As we were talking, and getting near the end, I suppose, my Father stopped me dead in my tracks with a word from my dad. We were talking about church and what I’m doing there, he asked me if I was still a deacon, like I was when he left. I told him no, I’m helping lead our Sunday School ministry now, and it’s a much better fit. “Do you do a lot of teaching, then?” he asked. No not really. Well yes, but not consistently with the same group of people.

“Oh, ok,” he says, “because I think you would do a great job teaching teens.”

What the hell!???!?!?!??!?

Hope that language is not too offensive, but it was my gut reaction at that moment. Where did THAT come from? How does he know that’s such a big thing on my heart right now? And not only that, this is affirmation coming from a man of whom I remember most belittling comments, guilt-driving speach, and a hard, obstinate heart.

I don’t think he had any idea how what he’s just said pricked my heart, my very soul. The conversation ended shortly after that, and I talked to my wife a little bit about it. Where did he come up with that? Is he reading my blog? Is he talking with someone about me (who that would be a certainly haven’t a clue)?

Or was that my big F Father talking at that moment? I think it had to be. The Bible tells me time and time again that God uses people (even animals) unknowningly to communicate His message.
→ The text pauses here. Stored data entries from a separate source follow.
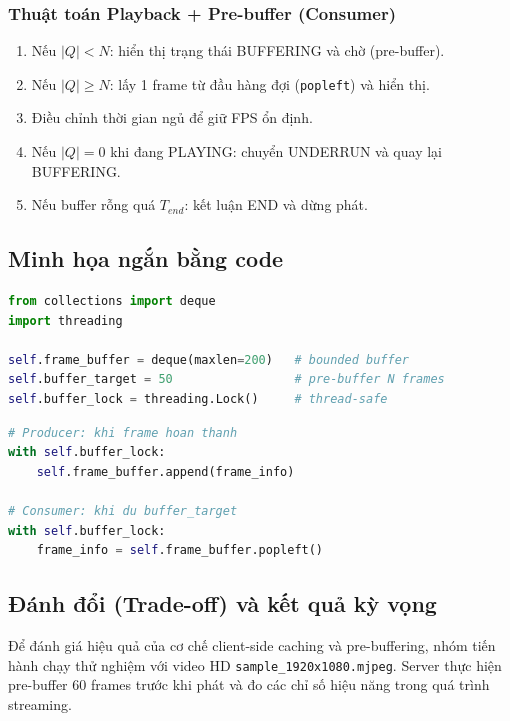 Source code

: \subsubsection{Thuật toán Playback + Pre-buffer (Consumer)}
\begin{enumerate}
    \item Nếu $|Q| < N$: hiển thị trạng thái BUFFERING và chờ (pre-buffer).
    \item Nếu $|Q| \ge N$: lấy 1 frame từ đầu hàng đợi (\texttt{popleft}) và hiển thị.
    \item Điều chỉnh thời gian ngủ để giữ FPS ổn định.
    \item Nếu $|Q|=0$ khi đang PLAYING: chuyển UNDERRUN và quay lại BUFFERING.
    \item Nếu buffer rỗng quá $T_{end}$: kết luận END và dừng phát.
\end{enumerate}

\subsection{Minh họa ngắn bằng code}
\begin{lstlisting}[language=Python, caption={Khởi tạo buffer và đồng bộ truy cập}]
from collections import deque
import threading

self.frame_buffer = deque(maxlen=200)   # bounded buffer
self.buffer_target = 50                 # pre-buffer N frames
self.buffer_lock = threading.Lock()     # thread-safe
\end{lstlisting}

\begin{lstlisting}[language=Python, caption={Nguyên tắc producer/consumer}]
# Producer: khi frame hoan thanh
with self.buffer_lock:
    self.frame_buffer.append(frame_info)

# Consumer: khi du buffer_target
with self.buffer_lock:
    frame_info = self.frame_buffer.popleft()
\end{lstlisting}


\subsection{Đánh đổi (Trade-off) và kết quả kỳ vọng}
Để đánh giá hiệu quả của cơ chế client-side caching và pre-buffering,
nhóm tiến hành chạy thử nghiệm với video HD \texttt{sample\_1920x1080.mjpeg}.
Server thực hiện pre-buffer 60 frames trước khi phát và đo các chỉ số
hiệu năng trong quá trình streaming.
But what would God be trying to tell me through this?

Perhaps it was a word of strength, an affirmation that I was walking the right path by making the decision to make that call. Perhaps it was a sign that my dad does have some sense left in him, and that forgiveness means admitting that, even when you still don’t have an explanation as to the big “why?” question your heart has been asking for years. Perhaps it was just… just… just me?

God, thank you for that moment. Your name is wonderful counselor, prince of peace, almighty God. You teach me things through the strangest circumstances, you awaken my soul in the darkest of nights, you restore me in the wildest of ways. Take this dialog I had with my earthly father, the man you put here to raise me, and use it somehow. Use it me to learn more about forgiveness, patience, and love. Use it in him to learn more about being forgiven, accepting reality, and being used by you.

So that’s that. I needed to recap that call, to take a few minutes to regroup, to think it through, and to really let it sink in. I found myself denying the message because of the messenger, but getting past that is so freeing.

Father, I love you. I need you. Take me, lead me, let me chase you.

Heading back to school

Going back to my high school’s FCA meeting this morning. The last time I went I think the message I got was, “You can do this.” I didn’t do anything special. I didn’t say anything in front of everybody. I didn’t lead anything. I didn’t get introduced. I just said “hi” to some people I knew (a teacher and a couple kids from church) and sat there and watched.

But I was there. Conquering that nervous feeling of going somewhere new, where you don’t know what to expect, has been a big barrier for me. When I did this a couple weeks ago I found myself sitting in the parking lot for 10 minutes, not really trying to think of a way out, but just… I don’t know… delaying? I don’t know if that’s the right word or not.

So today I’m going in with eyes wide open. I don’t know what’s going on this week, if it’ll be the same type of crowd or something a little different. And I guess…. now I can say that I don’t care.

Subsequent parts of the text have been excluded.